OpenAI Revokes macOS Certificate After Axios Supply Chain Attack

What Happened

The incident traces back to March 31, 2026, when threat actors believed to be linked to a North Korean hacker group hijacked the npm account of an Axios library maintainer and published two malicious updates: versions 1.14.1 and 0.30.4. 

The compromised versions introduced a hidden dependency called plain-crypto-js, which functioned as a cross-platform Remote Access Trojan capable of running on Windows, macOS, and Linux. It was engineered to perform system reconnaissance, establish persistence, and then self-destruct to avoid detection.

OpenAI’s GitHub Actions workflow automatically pulled version 1.14.1 of Axios during its macOS app-signing process. That workflow had access to the certificate and notarization material used to sign ChatGPT Desktop, Codex, Codex CLI, and Atlas. This is the certificate that tells macOS and Apple’s systems that software genuinely comes from OpenAI.
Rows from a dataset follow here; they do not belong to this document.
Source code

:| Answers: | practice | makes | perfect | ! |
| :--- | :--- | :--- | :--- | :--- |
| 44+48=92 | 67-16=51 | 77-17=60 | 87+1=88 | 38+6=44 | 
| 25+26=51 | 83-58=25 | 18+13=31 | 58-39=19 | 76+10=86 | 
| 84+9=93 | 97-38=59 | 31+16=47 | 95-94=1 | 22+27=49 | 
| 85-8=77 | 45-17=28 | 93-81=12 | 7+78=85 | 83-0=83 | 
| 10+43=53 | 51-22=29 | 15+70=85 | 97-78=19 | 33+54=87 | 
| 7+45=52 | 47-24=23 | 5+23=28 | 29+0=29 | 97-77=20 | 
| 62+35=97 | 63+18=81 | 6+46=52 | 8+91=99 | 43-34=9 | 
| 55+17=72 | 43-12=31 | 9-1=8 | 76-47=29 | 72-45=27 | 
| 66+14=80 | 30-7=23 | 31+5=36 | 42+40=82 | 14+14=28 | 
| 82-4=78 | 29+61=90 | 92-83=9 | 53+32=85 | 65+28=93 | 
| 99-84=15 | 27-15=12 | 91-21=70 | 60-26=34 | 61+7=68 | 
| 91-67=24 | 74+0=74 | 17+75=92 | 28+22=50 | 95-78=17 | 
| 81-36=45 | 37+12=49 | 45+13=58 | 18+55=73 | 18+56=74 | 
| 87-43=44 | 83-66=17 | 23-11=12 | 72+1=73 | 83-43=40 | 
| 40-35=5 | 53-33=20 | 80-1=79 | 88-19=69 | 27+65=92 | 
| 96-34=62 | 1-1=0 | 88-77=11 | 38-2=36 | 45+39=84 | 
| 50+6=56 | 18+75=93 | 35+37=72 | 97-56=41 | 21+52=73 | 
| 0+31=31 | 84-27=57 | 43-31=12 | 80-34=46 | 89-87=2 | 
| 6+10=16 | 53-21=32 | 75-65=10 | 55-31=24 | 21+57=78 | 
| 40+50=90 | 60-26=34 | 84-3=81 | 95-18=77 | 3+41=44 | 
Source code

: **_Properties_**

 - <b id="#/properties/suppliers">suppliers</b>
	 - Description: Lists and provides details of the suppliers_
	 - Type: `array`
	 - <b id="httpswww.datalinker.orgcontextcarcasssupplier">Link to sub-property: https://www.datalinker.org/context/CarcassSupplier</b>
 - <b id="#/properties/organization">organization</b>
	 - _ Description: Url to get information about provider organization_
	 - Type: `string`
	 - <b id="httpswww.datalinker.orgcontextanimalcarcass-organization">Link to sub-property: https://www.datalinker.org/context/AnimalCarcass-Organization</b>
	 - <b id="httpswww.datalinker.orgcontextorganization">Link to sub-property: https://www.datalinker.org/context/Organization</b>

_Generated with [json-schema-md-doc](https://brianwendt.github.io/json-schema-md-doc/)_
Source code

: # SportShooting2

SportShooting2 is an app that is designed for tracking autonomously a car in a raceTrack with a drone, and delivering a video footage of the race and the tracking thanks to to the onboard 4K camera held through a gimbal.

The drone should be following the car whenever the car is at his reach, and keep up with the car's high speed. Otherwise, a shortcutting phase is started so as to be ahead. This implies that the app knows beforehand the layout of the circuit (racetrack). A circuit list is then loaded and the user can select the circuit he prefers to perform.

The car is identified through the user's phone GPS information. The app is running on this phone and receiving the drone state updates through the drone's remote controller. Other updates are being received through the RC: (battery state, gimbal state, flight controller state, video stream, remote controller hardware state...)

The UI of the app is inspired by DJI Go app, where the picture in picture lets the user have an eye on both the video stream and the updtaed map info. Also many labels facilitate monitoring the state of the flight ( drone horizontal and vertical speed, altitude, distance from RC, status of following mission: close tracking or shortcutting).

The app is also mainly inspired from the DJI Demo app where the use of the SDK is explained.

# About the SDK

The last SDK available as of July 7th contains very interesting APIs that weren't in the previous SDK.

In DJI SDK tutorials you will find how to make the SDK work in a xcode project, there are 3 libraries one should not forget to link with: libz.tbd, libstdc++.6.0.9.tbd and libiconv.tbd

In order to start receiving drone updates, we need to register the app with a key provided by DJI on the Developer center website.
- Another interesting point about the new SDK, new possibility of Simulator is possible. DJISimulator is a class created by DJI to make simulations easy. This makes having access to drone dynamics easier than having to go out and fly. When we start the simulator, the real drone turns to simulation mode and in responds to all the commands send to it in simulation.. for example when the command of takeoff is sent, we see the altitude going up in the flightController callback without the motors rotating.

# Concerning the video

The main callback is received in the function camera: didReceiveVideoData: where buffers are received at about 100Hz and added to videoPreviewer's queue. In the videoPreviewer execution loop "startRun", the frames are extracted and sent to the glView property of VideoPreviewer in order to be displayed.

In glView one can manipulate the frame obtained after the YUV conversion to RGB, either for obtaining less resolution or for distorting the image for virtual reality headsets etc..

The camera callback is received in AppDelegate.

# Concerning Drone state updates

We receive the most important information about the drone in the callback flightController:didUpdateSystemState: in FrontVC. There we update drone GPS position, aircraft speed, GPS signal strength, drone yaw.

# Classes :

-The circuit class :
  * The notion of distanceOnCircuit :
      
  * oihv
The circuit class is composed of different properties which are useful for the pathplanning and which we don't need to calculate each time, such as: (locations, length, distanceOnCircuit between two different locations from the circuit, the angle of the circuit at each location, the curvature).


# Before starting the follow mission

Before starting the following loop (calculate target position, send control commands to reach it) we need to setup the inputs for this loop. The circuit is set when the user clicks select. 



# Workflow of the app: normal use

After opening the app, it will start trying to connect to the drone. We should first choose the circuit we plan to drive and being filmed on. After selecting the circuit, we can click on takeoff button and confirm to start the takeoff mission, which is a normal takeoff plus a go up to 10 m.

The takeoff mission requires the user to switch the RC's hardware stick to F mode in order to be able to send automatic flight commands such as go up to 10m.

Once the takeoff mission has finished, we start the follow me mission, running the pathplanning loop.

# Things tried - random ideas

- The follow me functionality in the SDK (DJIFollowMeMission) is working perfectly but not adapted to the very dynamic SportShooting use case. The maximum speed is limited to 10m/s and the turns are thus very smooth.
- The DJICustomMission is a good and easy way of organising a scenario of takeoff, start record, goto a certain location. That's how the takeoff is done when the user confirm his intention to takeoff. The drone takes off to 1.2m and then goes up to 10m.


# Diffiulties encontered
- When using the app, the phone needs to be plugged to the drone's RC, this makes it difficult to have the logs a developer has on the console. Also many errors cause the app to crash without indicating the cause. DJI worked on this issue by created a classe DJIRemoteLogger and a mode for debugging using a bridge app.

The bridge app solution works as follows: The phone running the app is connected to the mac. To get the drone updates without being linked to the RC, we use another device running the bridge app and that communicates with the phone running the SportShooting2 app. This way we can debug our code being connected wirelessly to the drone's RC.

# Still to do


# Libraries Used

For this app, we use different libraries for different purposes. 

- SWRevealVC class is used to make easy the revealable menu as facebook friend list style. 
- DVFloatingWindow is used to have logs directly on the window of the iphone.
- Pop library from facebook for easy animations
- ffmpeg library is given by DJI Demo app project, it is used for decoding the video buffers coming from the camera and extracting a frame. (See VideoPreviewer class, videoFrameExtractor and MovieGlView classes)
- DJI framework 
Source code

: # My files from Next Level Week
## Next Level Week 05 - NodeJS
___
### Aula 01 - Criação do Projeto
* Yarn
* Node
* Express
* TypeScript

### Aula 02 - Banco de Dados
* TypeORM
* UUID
OpenAI’s own analysis concluded the signing certificate was likely not successfully stolen, based on the timing of the payload execution, how the certificate is injected into the job, and other factors in the build sequence. That said, the company is treating the certificate as compromised out of caution and has revoked and rotated it.

OpenAI confirmed that no customer data was accessed, no internal systems were breached, and no software was altered. Passwords and API keys were not affected.

We recently identified a security issue involving the third-party developer library Axios that was part of a broader industry incident. We found no evidence that OpenAI user data was accessed, that our systems were compromised, or that our software was altered.

Out of an…

— OpenAI (@OpenAI) April 11, 2026

What Users Need to Do

OpenAI has given users until May 8, 2026 to update to the latest versions of its macOS apps. After that date, older versions will stop receiving updates and may become fully non-functional. The company is also working with Apple to block any further notarization of apps signed with the previous certificate, which means any fake OpenAI app using that old certificate would be blocked by macOS security by default.

Users do not need to change their passwords or API keys. Updating through the in-app update mechanism or downloading the latest version from OpenAI’s official site is all that is required.

The Root Cause

OpenAI confirmed the underlying issue was a misconfiguration in its GitHub Actions workflow. The workflow was using a floating tag, meaning it was set to pull the latest available version of a dependency rather than a pinned, verified one. It also had no minimumReleaseAge setting, which would have delayed adoption of newly published package versions and given the security community time to catch something suspicious.

That combination allowed the compromised Axios version to be pulled automatically into the build process the moment it was published.

The Impact

This incident puts a spotlight on a growing pattern. Attackers are increasingly targeting CI/CD pipelines, code-signing systems, and open-source package registries because a single compromise there can cascade across multiple products and organizations at once.

Axios is one of the most widely used JavaScript libraries in the world, with tens of millions of weekly downloads. Targeting a package with that kind of reach gives attackers enormous leverage. The malicious versions were only live for a short window before being removed, but automated build pipelines can pull a new version within seconds of it being published.

The broader attack that included Axios was one of two major supply chain incidents targeting the open-source ecosystem in March. Google has also linked the campaign to a North Korean group.

For AI companies specifically, this incident signals that they are now prime targets for classic software supply chain attacks, not just threats that are unique to AI infrastructure.

How to Avoid This

Organizations can take several concrete steps to reduce exposure to this type of attack.

• Pin dependencies to a specific commit hash rather than a version tag or floating reference. This is the most direct fix for the exact misconfiguration that affected OpenAI.
• Set a minimumReleaseAge for package updates. This creates a delay between when a new package version is published and when your build system can pull it, giving the community time to flag suspicious releases.
• Treat every CI runner as a potential entry point. Avoid pull-request-target triggers in GitHub Actions unless absolutely necessary, and use short-lived, narrowly scoped credentials throughout your pipeline.
• Use an internal mirror or artifact proxy for critical dependencies. This adds a layer of control between your build system and public package registries.
• Deploy canary tokens across your build environment so that any attempt to exfiltrate secrets or certificates triggers an alert immediately.
• Audit your GitHub Actions workflows regularly for hardcoded secrets, overly broad permissions, and dependencies that are not pinned.

Both Docker and the Python Package Index have published detailed guidance on securing CI pipelines in the wake of this incident. The U.S. Cybersecurity and Infrastructure Security Agency has also added CVE-2026-33634 to its Known Exploited Vulnerabilities catalog.